Pam Pictorama photo post, From one of my all time favorite films, Frank Borzage’s silent, Lucky Star.  I say silent, although evidently a part talkie was also made which I have not seen, but may exist at least partially.  I have seen stills from it.  I do not think this still represents a scene that actually made it into the film, although the appropriate part of the film is in the outtake YouTube I have linked to here.  Take a stroll through it – or even better, tuck in and watch the whole film!  I can and have watched it again and again.

The Back Pay still is one we’ve had for a while – framed up on the wall right next to our computer where I am sitting right now.  I have never seen the film and it may be lost.  Both of these stills embody what I like best about Frank Borzage films – a sort of magical artificial world.  For me, Frank Borzage is one of the more or less unsung heroes of film – working shoulder to shoulder with the likes of John Ford in those early years.  Another favorite to look out for Lazy Bones stars Buck Jones – as sweet a movie as you could ever want to see!
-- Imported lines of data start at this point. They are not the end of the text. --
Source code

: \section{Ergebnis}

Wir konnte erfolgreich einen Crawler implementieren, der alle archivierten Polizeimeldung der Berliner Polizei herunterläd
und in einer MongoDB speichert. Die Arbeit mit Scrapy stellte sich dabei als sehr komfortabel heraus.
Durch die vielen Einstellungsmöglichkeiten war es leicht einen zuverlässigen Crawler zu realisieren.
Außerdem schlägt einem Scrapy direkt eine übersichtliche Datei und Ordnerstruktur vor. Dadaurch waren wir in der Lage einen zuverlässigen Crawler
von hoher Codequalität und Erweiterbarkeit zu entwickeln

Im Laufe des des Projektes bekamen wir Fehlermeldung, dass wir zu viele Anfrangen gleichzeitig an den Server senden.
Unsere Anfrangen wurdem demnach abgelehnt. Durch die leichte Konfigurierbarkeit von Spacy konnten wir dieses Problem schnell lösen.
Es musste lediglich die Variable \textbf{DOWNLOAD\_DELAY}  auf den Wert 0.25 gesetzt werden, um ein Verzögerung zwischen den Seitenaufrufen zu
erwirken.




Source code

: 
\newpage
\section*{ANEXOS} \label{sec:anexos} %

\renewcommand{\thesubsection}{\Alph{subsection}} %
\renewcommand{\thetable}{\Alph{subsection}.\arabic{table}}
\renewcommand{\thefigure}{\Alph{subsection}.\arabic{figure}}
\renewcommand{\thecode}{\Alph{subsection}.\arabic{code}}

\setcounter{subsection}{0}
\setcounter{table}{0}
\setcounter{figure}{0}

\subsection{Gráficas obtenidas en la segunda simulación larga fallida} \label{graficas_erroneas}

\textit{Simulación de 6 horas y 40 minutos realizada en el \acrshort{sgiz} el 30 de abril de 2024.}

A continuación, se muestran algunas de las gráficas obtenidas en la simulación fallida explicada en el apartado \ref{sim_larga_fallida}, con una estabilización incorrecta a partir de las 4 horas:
While these are not yet entirely common place viewing, a giant Frank Borzage set put out a few years ago has made some of these available.  And I think my friends over at TCM are starting to promote at least his later work a bit.

Although my first viewing of Lucky Star was at MoMA we were lucky enough to catch up with a multi-day Borzage fest at the Museum of the Moving Image.  (Where we also attended several days of William S. Hart films – bliss!) Sadly that venue doesn’t seem to be showing many silents any longer, let alone those glorious festivals!  However, I hope I have done my part to introduce Lucky Star to even a few more people.  Enjoy!